ABOUT THIS TASK:
Leaving out every picture, quote the data below exactly as it appears.
::: DATA RECORDS
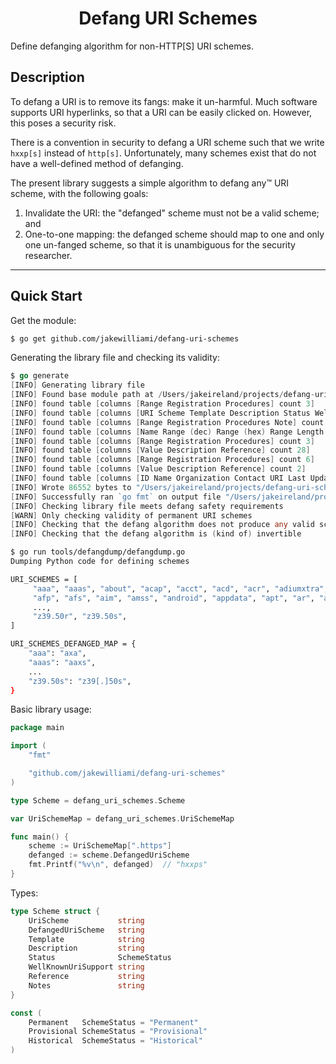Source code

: <h1 align="center">Defang URI Schemes</h1>

Define defanging algorithm for non-HTTP[S] URI schemes.

## Description

To defang a URI is to remove its fangs: make it un-harmful.  Much software supports URI hyperlinks, so that a URI can be easily clicked on.  However, this poses a security risk.

There is a convention in security to defang a URI scheme such that we write `hxxp[s]` instead of `http[s]`.  Unfortunately, many schemes exist that do not have a well-defined method of defanging.

The present library suggests a simple algorithm to defang any&trade; URI scheme, with the following goals:

  1. Invalidate the URI: the "defanged" scheme must not be a valid scheme; and
  2. One-to-one mapping: the defanged scheme should map to one and only one un-fanged scheme, so that it is unambiguous for the security researcher.

---

## Quick Start

Get the module:
```bash
$ go get github.com/jakewilliami/defang-uri-schemes
```

Generating the library file and checking its validity:
```go
$ go generate
[INFO] Generating library file
[INFO] Found base module path at /Users/jakeireland/projects/defang-uri-schemes
[INFO] found table [columns [Range Registration Procedures] count 3]
[INFO] found table [columns [URI Scheme Template Description Status Well-Known URI Support Reference Notes] count 384]
[INFO] found table [columns [Range Registration Procedures Note] count 5]
[INFO] found table [columns [Name Range (dec) Range (hex) Range Length (Bits) Reference Change Controller] count 2]
[INFO] found table [columns [Range Registration Procedures] count 3]
[INFO] found table [columns [Value Description Reference] count 28]
[INFO] found table [columns [Range Registration Procedures] count 6]
[INFO] found table [columns [Value Description Reference] count 2]
[INFO] found table [columns [ID Name Organization Contact URI Last Updated] count 113]
[INFO] Wrote 86552 bytes to "/Users/jakeireland/projects/defang-uri-schemes/uri_scheme_consts.go"
[INFO] Successfully ran `go fmt` on output file "/Users/jakeireland/projects/defang-uri-schemes/uri_scheme_consts.go"
[INFO] Checking library file meets defang safety requirements
[WARN] Only checking validity of permanent URI schemes
[INFO] Checking that the defang algorithm does not produce any valid schemes
[INFO] Checking that the defang algorithm is (kind of) invertible
```

```bash
$ go run tools/defangdump/defangdump.go
Dumping Python code for defining schemes

URI_SCHEMES = [
     "aaa", "aaas", "about", "acap", "acct", "acd", "acr", "adiumxtra", "adt",
     "afp", "afs", "aim", "amss", "android", "appdata", "apt", "ar", "ark",
     ...,
     "z39.50r", "z39.50s",
]

URI_SCHEMES_DEFANGED_MAP = {
    "aaa": "axa",
    "aaas": "aaxs",
    ...
    "z39.50s": "z39[.]50s",
}
```

Basic library usage:
```go
package main

import (
	"fmt"

	"github.com/jakewilliami/defang-uri-schemes"
)

type Scheme = defang_uri_schemes.Scheme

var UriSchemeMap = defang_uri_schemes.UriSchemeMap

func main() {
	scheme := UriSchemeMap[".https"]
	defanged := scheme.DefangedUriScheme
	fmt.Printf("%v\n", defanged)  // "hxxps"
}
```

Types:
```go
type Scheme struct {
	UriScheme           string
	DefangedUriScheme   string
	Template            string
	Description         string
	Status              SchemeStatus
	WellKnownUriSupport string
	Reference           string
	Notes               string
}

const (
	Permanent   SchemeStatus = "Permanent"
	Provisional SchemeStatus = "Provisional"
	Historical  SchemeStatus = "Historical"
)
```
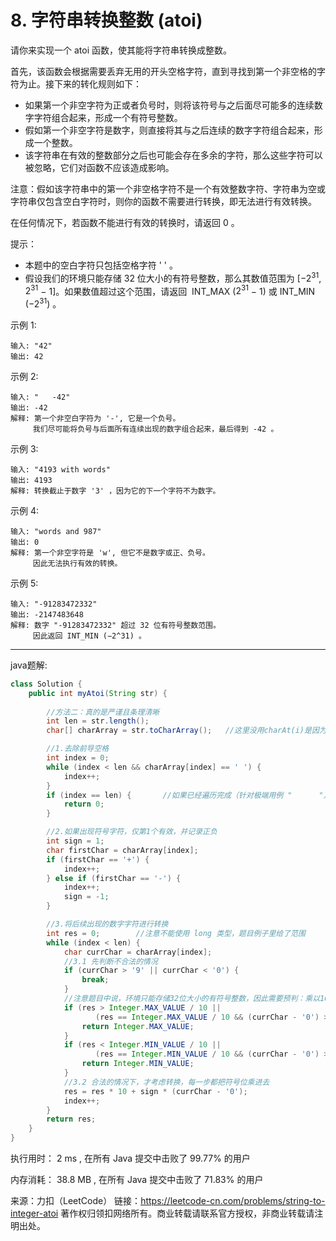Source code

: # 8. 字符串转换整数 (atoi)

请你来实现一个 atoi 函数，使其能将字符串转换成整数。

首先，该函数会根据需要丢弃无用的开头空格字符，直到寻找到第一个非空格的字符为止。接下来的转化规则如下：

* 如果第一个非空字符为正或者负号时，则将该符号与之后面尽可能多的连续数字字符组合起来，形成一个有符号整数。
* 假如第一个非空字符是数字，则直接将其与之后连续的数字字符组合起来，形成一个整数。
* 该字符串在有效的整数部分之后也可能会存在多余的字符，那么这些字符可以被忽略，它们对函数不应该造成影响。

注意：假如该字符串中的第一个非空格字符不是一个有效整数字符、字符串为空或字符串仅包含空白字符时，则你的函数不需要进行转换，即无法进行有效转换。

在任何情况下，若函数不能进行有效的转换时，请返回 0 。

提示：

* 本题中的空白字符只包括空格字符 ' ' 。
* 假设我们的环境只能存储 32 位大小的有符号整数，那么其数值范围为 [$−2^{31}$,  $2^{31}$ − 1]。如果数值超过这个范围，请返回  INT_MAX ($2^{31}$ − 1) 或 INT_MIN ($−2^{31}$) 。

示例 1:
```
输入: "42"
输出: 42
```
示例 2:
```
输入: "   -42"
输出: -42
解释: 第一个非空白字符为 '-', 它是一个负号。
     我们尽可能将负号与后面所有连续出现的数字组合起来，最后得到 -42 。
```
示例 3:
```
输入: "4193 with words"
输出: 4193
解释: 转换截止于数字 '3' ，因为它的下一个字符不为数字。
```
示例 4:
```
输入: "words and 987"
输出: 0
解释: 第一个非空字符是 'w', 但它不是数字或正、负号。
     因此无法执行有效的转换。
```     
示例 5:
```
输入: "-91283472332"
输出: -2147483648
解释: 数字 "-91283472332" 超过 32 位有符号整数范围。 
     因此返回 INT_MIN (−2^31) 。
```
---

java题解:

```java
class Solution {
    public int myAtoi(String str) {
        
        //方法二：真的是严谨且条理清晰
        int len = str.length();
        char[] charArray = str.toCharArray();   //这里没用charAt(i)是因为其会去检查下标的合法性，会抛异常

        //1.去除前导空格
        int index = 0;
        while (index < len && charArray[index] == ' ') {
            index++;
        }
        if (index == len) {       //如果已经遍历完成（针对极端用例 "      "）
            return 0;
        }

        //2.如果出现符号字符，仅第1个有效，并记录正负
        int sign = 1;
        char firstChar = charArray[index];
        if (firstChar == '+') {
            index++;
        } else if (firstChar == '-') {
            index++;
            sign = -1;
        }

        //3.将后续出现的数字字符进行转换
        int res = 0;        //注意不能使用 long 类型，题目例子里给了范围
        while (index < len) {
            char currChar = charArray[index];
            //3.1 先判断不合法的情况
            if (currChar > '9' || currChar < '0') {
                break;
            }
            //注意题目中说，环境只能存储32位大小的有符号整数，因此需要预判：乘以10以后是否越界
            if (res > Integer.MAX_VALUE / 10 || 
                   (res == Integer.MAX_VALUE / 10 && (currChar - '0') > Integer.MAX_VALUE % 10)) {
                return Integer.MAX_VALUE;
            }
            if (res < Integer.MIN_VALUE / 10 || 
                   (res == Integer.MIN_VALUE / 10 && (currChar - '0') > -(Integer.MIN_VALUE % 10))) {
                return Integer.MIN_VALUE;
            }
            //3.2 合法的情况下，才考虑转换，每一步都把符号位乘进去
            res = res * 10 + sign * (currChar - '0');
            index++;
        }
        return res;
    }
}
```

执行用时：
2 ms
, 在所有 Java 提交中击败了
99.77%
的用户

内存消耗：
38.8 MB
, 在所有 Java 提交中击败了
71.83%
的用户

来源：力扣（LeetCode）
链接：https://leetcode-cn.com/problems/string-to-integer-atoi
著作权归领扣网络所有。商业转载请联系官方授权，非商业转载请注明出处。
::::::
WRITTEN ANSWER:
Source code

: <h1 align="center">Defang URI Schemes</h1>

Define defanging algorithm for non-HTTP[S] URI schemes.

## Description

To defang a URI is to remove its fangs: make it un-harmful.  Much software supports URI hyperlinks, so that a URI can be easily clicked on.  However, this poses a security risk.

There is a convention in security to defang a URI scheme such that we write `hxxp[s]` instead of `http[s]`.  Unfortunately, many schemes exist that do not have a well-defined method of defanging.

The present library suggests a simple algorithm to defang any&trade; URI scheme, with the following goals:

  1. Invalidate the URI: the "defanged" scheme must not be a valid scheme; and
  2. One-to-one mapping: the defanged scheme should map to one and only one un-fanged scheme, so that it is unambiguous for the security researcher.

---

## Quick Start

Get the module:
```bash
$ go get github.com/jakewilliami/defang-uri-schemes
```

Generating the library file and checking its validity:
```go
$ go generate
[INFO] Generating library file
[INFO] Found base module path at /Users/jakeireland/projects/defang-uri-schemes
[INFO] found table [columns [Range Registration Procedures] count 3]
[INFO] found table [columns [URI Scheme Template Description Status Well-Known URI Support Reference Notes] count 384]
[INFO] found table [columns [Range Registration Procedures Note] count 5]
[INFO] found table [columns [Name Range (dec) Range (hex) Range Length (Bits) Reference Change Controller] count 2]
[INFO] found table [columns [Range Registration Procedures] count 3]
[INFO] found table [columns [Value Description Reference] count 28]
[INFO] found table [columns [Range Registration Procedures] count 6]
[INFO] found table [columns [Value Description Reference] count 2]
[INFO] found table [columns [ID Name Organization Contact URI Last Updated] count 113]
[INFO] Wrote 86552 bytes to "/Users/jakeireland/projects/defang-uri-schemes/uri_scheme_consts.go"
[INFO] Successfully ran `go fmt` on output file "/Users/jakeireland/projects/defang-uri-schemes/uri_scheme_consts.go"
[INFO] Checking library file meets defang safety requirements
[WARN] Only checking validity of permanent URI schemes
[INFO] Checking that the defang algorithm does not produce any valid schemes
[INFO] Checking that the defang algorithm is (kind of) invertible
```

```bash
$ go run tools/defangdump/defangdump.go
Dumping Python code for defining schemes

URI_SCHEMES = [
     "aaa", "aaas", "about", "acap", "acct", "acd", "acr", "adiumxtra", "adt",
     "afp", "afs", "aim", "amss", "android", "appdata", "apt", "ar", "ark",
     ...,
     "z39.50r", "z39.50s",
]

URI_SCHEMES_DEFANGED_MAP = {
    "aaa": "axa",
    "aaas": "aaxs",
    ...
    "z39.50s": "z39[.]50s",
}
```

Basic library usage:
```go
package main

import (
	"fmt"

	"github.com/jakewilliami/defang-uri-schemes"
)

type Scheme = defang_uri_schemes.Scheme

var UriSchemeMap = defang_uri_schemes.UriSchemeMap

func main() {
	scheme := UriSchemeMap[".https"]
	defanged := scheme.DefangedUriScheme
	fmt.Printf("%v\n", defanged)  // "hxxps"
}
```

Types:
```go
type Scheme struct {
	UriScheme           string
	DefangedUriScheme   string
	Template            string
	Description         string
	Status              SchemeStatus
	WellKnownUriSupport string
	Reference           string
	Notes               string
}

const (
	Permanent   SchemeStatus = "Permanent"
	Provisional SchemeStatus = "Provisional"
	Historical  SchemeStatus = "Historical"
)
```
Source code

: # 8. 字符串转换整数 (atoi)

请你来实现一个 atoi 函数，使其能将字符串转换成整数。

首先，该函数会根据需要丢弃无用的开头空格字符，直到寻找到第一个非空格的字符为止。接下来的转化规则如下：

* 如果第一个非空字符为正或者负号时，则将该符号与之后面尽可能多的连续数字字符组合起来，形成一个有符号整数。
* 假如第一个非空字符是数字，则直接将其与之后连续的数字字符组合起来，形成一个整数。
* 该字符串在有效的整数部分之后也可能会存在多余的字符，那么这些字符可以被忽略，它们对函数不应该造成影响。

注意：假如该字符串中的第一个非空格字符不是一个有效整数字符、字符串为空或字符串仅包含空白字符时，则你的函数不需要进行转换，即无法进行有效转换。

在任何情况下，若函数不能进行有效的转换时，请返回 0 。

提示：

* 本题中的空白字符只包括空格字符 ' ' 。
* 假设我们的环境只能存储 32 位大小的有符号整数，那么其数值范围为 [$−2^{31}$,  $2^{31}$ − 1]。如果数值超过这个范围，请返回  INT_MAX ($2^{31}$ − 1) 或 INT_MIN ($−2^{31}$) 。

示例 1:
```
输入: "42"
输出: 42
```
示例 2:
```
输入: "   -42"
输出: -42
解释: 第一个非空白字符为 '-', 它是一个负号。
     我们尽可能将负号与后面所有连续出现的数字组合起来，最后得到 -42 。
```
示例 3:
```
输入: "4193 with words"
输出: 4193
解释: 转换截止于数字 '3' ，因为它的下一个字符不为数字。
```
示例 4:
```
输入: "words and 987"
输出: 0
解释: 第一个非空字符是 'w', 但它不是数字或正、负号。
     因此无法执行有效的转换。
```     
示例 5:
```
输入: "-91283472332"
输出: -2147483648
解释: 数字 "-91283472332" 超过 32 位有符号整数范围。 
     因此返回 INT_MIN (−2^31) 。
```
---

java题解:

```java
class Solution {
    public int myAtoi(String str) {
        
        //方法二：真的是严谨且条理清晰
        int len = str.length();
        char[] charArray = str.toCharArray();   //这里没用charAt(i)是因为其会去检查下标的合法性，会抛异常

        //1.去除前导空格
        int index = 0;
        while (index < len && charArray[index] == ' ') {
            index++;
        }
        if (index == len) {       //如果已经遍历完成（针对极端用例 "      "）
            return 0;
        }

        //2.如果出现符号字符，仅第1个有效，并记录正负
        int sign = 1;
        char firstChar = charArray[index];
        if (firstChar == '+') {
            index++;
        } else if (firstChar == '-') {
            index++;
            sign = -1;
        }

        //3.将后续出现的数字字符进行转换
        int res = 0;        //注意不能使用 long 类型，题目例子里给了范围
        while (index < len) {
            char currChar = charArray[index];
            //3.1 先判断不合法的情况
            if (currChar > '9' || currChar < '0') {
                break;
            }
            //注意题目中说，环境只能存储32位大小的有符号整数，因此需要预判：乘以10以后是否越界
            if (res > Integer.MAX_VALUE / 10 || 
                   (res == Integer.MAX_VALUE / 10 && (currChar - '0') > Integer.MAX_VALUE % 10)) {
                return Integer.MAX_VALUE;
            }
            if (res < Integer.MIN_VALUE / 10 || 
                   (res == Integer.MIN_VALUE / 10 && (currChar - '0') > -(Integer.MIN_VALUE % 10))) {
                return Integer.MIN_VALUE;
            }
            //3.2 合法的情况下，才考虑转换，每一步都把符号位乘进去
            res = res * 10 + sign * (currChar - '0');
            index++;
        }
        return res;
    }
}
```

执行用时：
2 ms
, 在所有 Java 提交中击败了
99.77%
的用户

内存消耗：
38.8 MB
, 在所有 Java 提交中击败了
71.83%
的用户

来源：力扣（LeetCode）
链接：https://leetcode-cn.com/problems/string-to-integer-atoi
著作权归领扣网络所有。商业转载请联系官方授权，非商业转载请注明出处。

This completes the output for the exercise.